Underlying our plan is an assumption that the context for ministry is changing. Below is a

description of some of the ways that this is being experienced.

In recent years it has been repeatedly noticed that there is a shift going on in our culture which is

often described as a move from ‘geography’ to ‘networks’. Due to increased mobility,

technological advances and increased wealth we are no longer as rooted in our physical geography

as we once were but now put down our roots within ‘networks’. As physical distance or location

becomes less significant in determining the strength of our relationships, new pathways of

communication are opening up to us through constant technological innovation.

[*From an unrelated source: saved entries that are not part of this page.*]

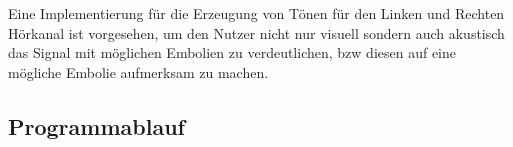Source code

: Eine Implementierung für die Erzeugung von Tönen für den Linken und Rechten Hörkanal ist vorgesehen, um den Nutzer nicht nur visuell sondern auch akustisch das Signal mit möglichen Embolien zu verdeutlichen, \ac{bzw} diesen auf eine mögliche Embolie aufmerksam zu machen.
\subsection{Programmablauf}
\newpage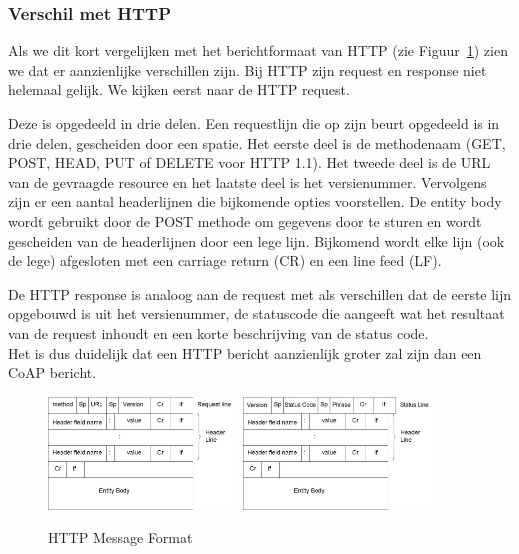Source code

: \newpage

\subsubsection{Verschil met HTTP}

Als we dit kort vergelijken met het berichtformaat van HTTP (zie Figuur~\ref{fig:HTTPMessageFormat}) zien we dat er aanzienlijke verschillen zijn. Bij HTTP zijn request en response niet helemaal gelijk. We kijken eerst naar de HTTP request.

Deze is opgedeeld in drie delen. Een requestlijn die op zijn beurt opgedeeld is in drie delen, gescheiden door een spatie. Het eerste deel is de methodenaam (GET, POST, HEAD, PUT of DELETE voor HTTP 1.1). Het tweede deel is de URL van de gevraagde resource en het laatste deel is het versienummer. Vervolgens zijn er een aantal headerlijnen die bijkomende opties voorstellen. De entity body wordt gebruikt door de POST methode om gegevens door te sturen en wordt gescheiden van de headerlijnen door een lege lijn. Bijkomend wordt elke lijn (ook de lege) afgesloten met een carriage return (CR) en een line feed (LF).

De HTTP response is analoog aan de request met als verschillen dat de eerste lijn opgebouwd is uit het versienummer, de statuscode die aangeeft wat het resultaat van de request inhoudt en een korte beschrijving van de status code.\\
Het is dus duidelijk dat een HTTP bericht aanzienlijk groter zal zijn dan een CoAP bericht.

\begin{figure}[h]
\vspace{10pt}
\centering
{}
{\includegraphics[width=0.45\textwidth]{fig/HTTPRequestMessageFormat}}
{\includegraphics[width=0.45\textwidth]{fig/HTTPResponseMessageFormat}}
\caption{HTTP Message Format}\label{fig:HTTPMessageFormat}
\end{figure}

Facebook,

texting, emails, and Skype all contribute to us being able to sustain meaningful relationships with

people who live miles away from us and the address we live at describes less and less the place we

actually live in.

Associated with this is a new way of thinking about ‘community’. Community is no longer

something that we are obligated to or tied to because of where we live, the family we belong to,

our class, our race, our birthplace. Community is now less a fact than it is a feeling. When we say

we long for ‘community’ we are not saying we long for the old order of duty, obligation,

responsibility and boundaries of the past – we are instead longing for a deeper connectedness, a

relational experience that we feel we have in some way lost. But the reality is that, as we have

embraced ideas of individualism, we have ceased to think and live ‘communally’ and we now

mostly think individually. This shift touches all areas of our lives so that questions about who we

marry, where we live, what we think, how we spend our money, how close we live to our parents

as they age and, crucially for this discussion, how we think of ‘church’, are now based primarily on

personal choices and individualistic ways of thinking.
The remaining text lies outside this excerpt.